Aguri, also known as Ugra Kshatriya, is an agricultural caste or community of Hindus found in the districts of Bardhaman, Birbhum, Hooghly and Bankura in the state of West Bengal in India. Aguris are now considered as a middle-caste group and according to Gail Omvedt, constitute "more prosperous owner-peasants" among the peasant communities of Bengal.

History 
Aguris are a cultivating and trading caste. According to Santosh Kumar Kundu, they were brought by the ruler of Burdwan from Agra to West Bengal to fight against the British colonists. William Benjamin Oldham, a British civil servant and ethnographer who wrote Some Historical and Ethnical Aspects of Burdwan District (1891), said that they originated from marriage alliances between the Sadgop rulers of Gopbhum and the Khatri rulers of Burdwan. He based this on the Aguri's own account but McLane believes that Oldham was misled by the Aguri. Citing a 1589 work by Mukundaram. McLane says that the Aguri were present "almost certainly" before the arrival of the Khatris in Burdwan.

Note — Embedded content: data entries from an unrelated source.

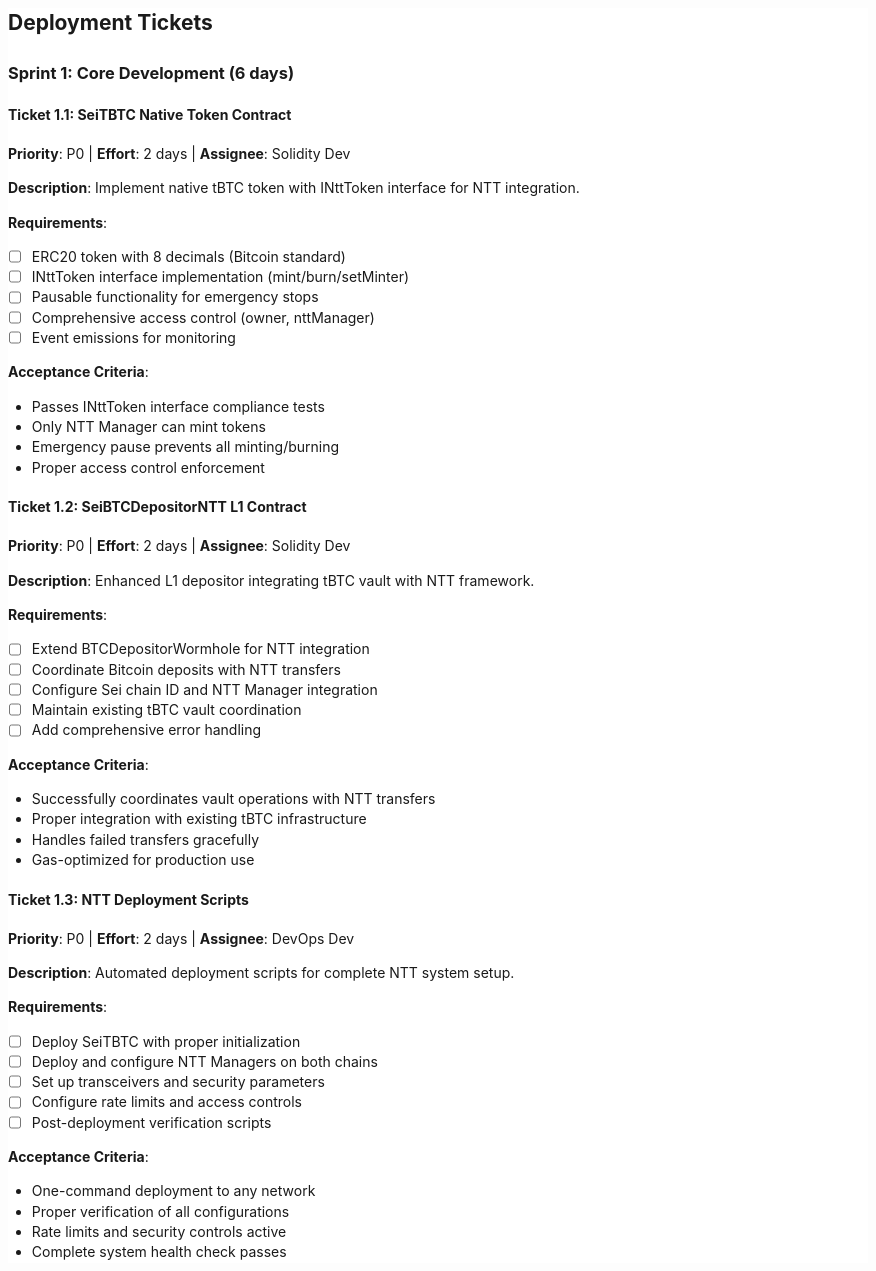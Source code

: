 ## Deployment Tickets

### Sprint 1: Core Development (6 days)

#### Ticket 1.1: SeiTBTC Native Token Contract
**Priority**: P0 | **Effort**: 2 days | **Assignee**: Solidity Dev

**Description**: Implement native tBTC token with INttToken interface for NTT integration.

**Requirements**:
- [ ] ERC20 token with 8 decimals (Bitcoin standard)
- [ ] INttToken interface implementation (mint/burn/setMinter)
- [ ] Pausable functionality for emergency stops
- [ ] Comprehensive access control (owner, nttManager)
- [ ] Event emissions for monitoring

**Acceptance Criteria**:
- Passes INttToken interface compliance tests
- Only NTT Manager can mint tokens
- Emergency pause prevents all minting/burning
- Proper access control enforcement

#### Ticket 1.2: SeiBTCDepositorNTT L1 Contract
**Priority**: P0 | **Effort**: 2 days | **Assignee**: Solidity Dev

**Description**: Enhanced L1 depositor integrating tBTC vault with NTT framework.

**Requirements**:
- [ ] Extend BTCDepositorWormhole for NTT integration
- [ ] Coordinate Bitcoin deposits with NTT transfers
- [ ] Configure Sei chain ID and NTT Manager integration
- [ ] Maintain existing tBTC vault coordination
- [ ] Add comprehensive error handling

**Acceptance Criteria**:
- Successfully coordinates vault operations with NTT transfers
- Proper integration with existing tBTC infrastructure
- Handles failed transfers gracefully
- Gas-optimized for production use

#### Ticket 1.3: NTT Deployment Scripts
**Priority**: P0 | **Effort**: 2 days | **Assignee**: DevOps Dev

**Description**: Automated deployment scripts for complete NTT system setup.

**Requirements**:
- [ ] Deploy SeiTBTC with proper initialization
- [ ] Deploy and configure NTT Managers on both chains
- [ ] Set up transceivers and security parameters
- [ ] Configure rate limits and access controls
- [ ] Post-deployment verification scripts

**Acceptance Criteria**:
- One-command deployment to any network
- Proper verification of all configurations
- Rate limits and security controls active
- Complete system health check passes
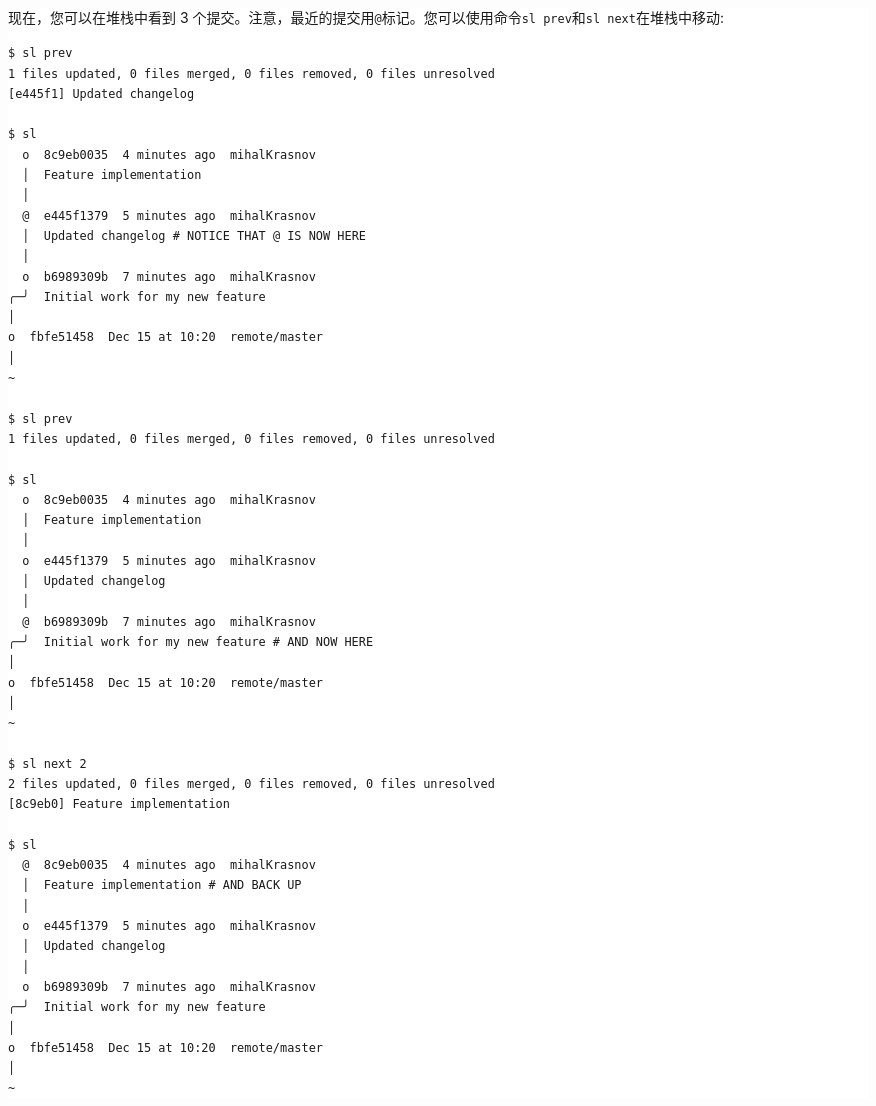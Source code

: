 现在，您可以在堆栈中看到 3 个提交。注意，最近的提交用`@`标记。您可以使用命令`sl prev`和`sl next`在堆栈中移动:

```
$ sl prev
1 files updated, 0 files merged, 0 files removed, 0 files unresolved
[e445f1] Updated changelog

$ sl
  o  8c9eb0035  4 minutes ago  mihalKrasnov
  │  Feature implementation
  │
  @  e445f1379  5 minutes ago  mihalKrasnov
  │  Updated changelog # NOTICE THAT @ IS NOW HERE
  │
  o  b6989309b  7 minutes ago  mihalKrasnov
╭─╯  Initial work for my new feature
│
o  fbfe51458  Dec 15 at 10:20  remote/master
│
~

$ sl prev
1 files updated, 0 files merged, 0 files removed, 0 files unresolved

$ sl
  o  8c9eb0035  4 minutes ago  mihalKrasnov
  │  Feature implementation
  │
  o  e445f1379  5 minutes ago  mihalKrasnov
  │  Updated changelog
  │
  @  b6989309b  7 minutes ago  mihalKrasnov
╭─╯  Initial work for my new feature # AND NOW HERE
│
o  fbfe51458  Dec 15 at 10:20  remote/master
│
~

$ sl next 2
2 files updated, 0 files merged, 0 files removed, 0 files unresolved
[8c9eb0] Feature implementation

$ sl
  @  8c9eb0035  4 minutes ago  mihalKrasnov
  │  Feature implementation # AND BACK UP
  │
  o  e445f1379  5 minutes ago  mihalKrasnov
  │  Updated changelog
  │
  o  b6989309b  7 minutes ago  mihalKrasnov
╭─╯  Initial work for my new feature
│
o  fbfe51458  Dec 15 at 10:20  remote/master
│
~
```
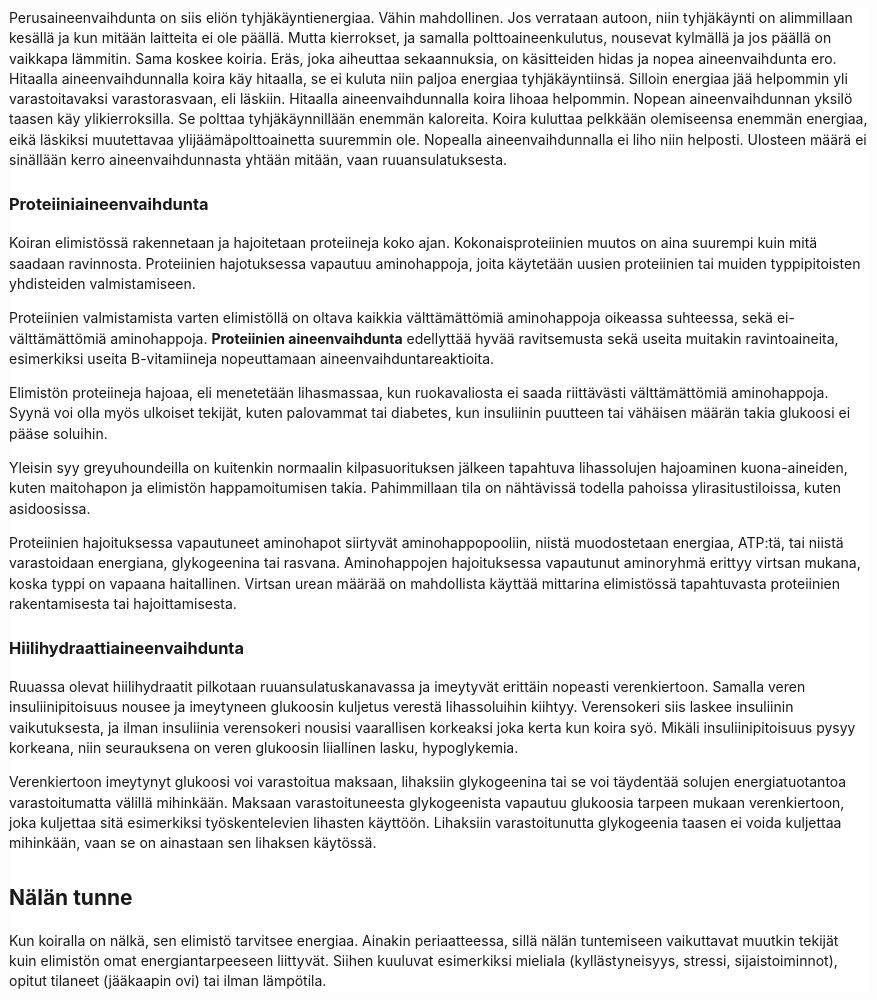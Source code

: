 Perusaineenvaihdunta on siis eliön tyhjäkäyntienergiaa. Vähin mahdollinen. Jos verrataan autoon, niin tyhjäkäynti on alimmillaan kesällä ja kun mitään laitteita ei ole päällä. Mutta kierrokset, ja samalla polttoaineenkulutus, nousevat kylmällä ja jos päällä on vaikkapa lämmitin. Sama koskee koiria. Eräs, joka aiheuttaa sekaannuksia, on käsitteiden hidas ja nopea aineenvaihdunta ero. Hitaalla aineenvaihdunnalla koira käy hitaalla, se ei kuluta niin paljoa energiaa tyhjäkäyntiinsä. Silloin energiaa jää helpommin yli varastoitavaksi varastorasvaan, eli läskiin. Hitaalla aineenvaihdunnalla koira lihoaa helpommin. Nopean aineenvaihdunnan yksilö taasen käy ylikierroksilla. Se polttaa tyhjäkäynnillään enemmän kaloreita. Koira kuluttaa pelkkään olemiseensa enemmän energiaa, eikä läskiksi muutettavaa ylijäämäpolttoainetta suuremmin ole. Nopealla aineenvaihdunnalla ei liho niin helposti. Ulosteen määrä ei sinällään kerro aineenvaihdunnasta yhtään mitään, vaan ruuansulatuksesta.

### Proteiiniaineenvaihdunta

Koiran elimistössä rakennetaan ja hajoitetaan proteiineja koko ajan. Kokonaisproteiinien muutos on aina suurempi kuin mitä saadaan ravinnosta. Proteiinien hajotuksessa vapautuu aminohappoja, joita käytetään uusien proteiinien tai muiden typpipitoisten yhdisteiden valmistamiseen.

Proteiinien valmistamista varten elimistöllä on oltava kaikkia välttämättömiä aminohappoja oikeassa suhteessa, sekä ei-välttämättömiä aminohappoja. **Proteiinien aineenvaihdunta** edellyttää hyvää ravitsemusta sekä useita muitakin ravintoaineita, esimerkiksi useita B-vitamiineja nopeuttamaan aineenvaihduntareaktioita.

Elimistön proteiineja hajoaa, eli menetetään lihasmassaa, kun ruokavaliosta ei saada riittävästi välttämättömiä aminohappoja. Syynä voi olla myös ulkoiset tekijät, kuten palovammat tai diabetes, kun insuliinin puutteen tai vähäisen määrän takia glukoosi ei pääse soluihin.

Yleisin syy greyuhoundeilla on kuitenkin normaalin kilpasuorituksen jälkeen tapahtuva lihassolujen hajoaminen kuona-aineiden, kuten maitohapon ja elimistön happamoitumisen takia. Pahimmillaan tila on nähtävissä todella pahoissa ylirasitustiloissa, kuten asidoosissa.

Proteiinien hajoituksessa vapautuneet aminohapot siirtyvät aminohappopooliin, niistä muodostetaan energiaa, ATP:tä, tai niistä varastoidaan energiana, glykogeenina tai rasvana. Aminohappojen hajoituksessa vapautunut aminoryhmä erittyy virtsan mukana, koska typpi on vapaana haitallinen. Virtsan urean määrää on mahdollista käyttää mittarina elimistössä tapahtuvasta proteiinien rakentamisesta tai hajoittamisesta.

### Hiilihydraattiaineenvaihdunta

Ruuassa olevat hiilihydraatit pilkotaan ruuansulatuskanavassa ja imeytyvät erittäin nopeasti verenkiertoon. Samalla veren insuliinipitoisuus nousee ja imeytyneen glukoosin kuljetus verestä lihassoluihin kiihtyy. Verensokeri siis laskee insuliinin vaikutuksesta, ja ilman insuliinia verensokeri nousisi vaarallisen korkeaksi joka kerta kun koira syö. Mikäli insuliinipitoisuus pysyy korkeana, niin seurauksena on veren glukoosin liiallinen lasku, hypoglykemia.

Verenkiertoon imeytynyt glukoosi voi varastoitua maksaan, lihaksiin glykogeenina tai se voi täydentää solujen energiatuotantoa varastoitumatta välillä mihinkään. Maksaan varastoituneesta glykogeenista vapautuu glukoosia tarpeen mukaan verenkiertoon, joka kuljettaa sitä esimerkiksi työskentelevien lihasten käyttöön. Lihaksiin varastoitunutta glykogeenia taasen ei voida kuljettaa mihinkään, vaan se on ainastaan sen lihaksen käytössä.

## Nälän tunne

Kun koiralla on nälkä, sen elimistö tarvitsee energiaa. Ainakin periaatteessa, sillä nälän tuntemiseen vaikuttavat muutkin tekijät kuin elimistön omat energiantarpeeseen liittyvät. Siihen kuuluvat esimerkiksi mieliala (kyllästyneisyys, stressi, sijaistoiminnot), opitut tilaneet (jääkaapin ovi) tai ilman lämpötila.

Manu, a Hindu religious text, says Ugra (meaning aggressive) was born to a Shudra girl by a Kshatriya father. This mixed origin meant that the community was considered to have an ambivalent position in the Hindu varna system, although by the 1960s they were claiming to be Kshatriya.

Culture 
Around the beginning of the 20th century, the Aguri were among the agricultural communities that still predominantly adhered to the custom of paying a bride price at the time of marriage, although some more prosperous members among them were already adopting the increasingly common alternative of paying a dowry. This minority believed that bride price was deprecated by higher castes.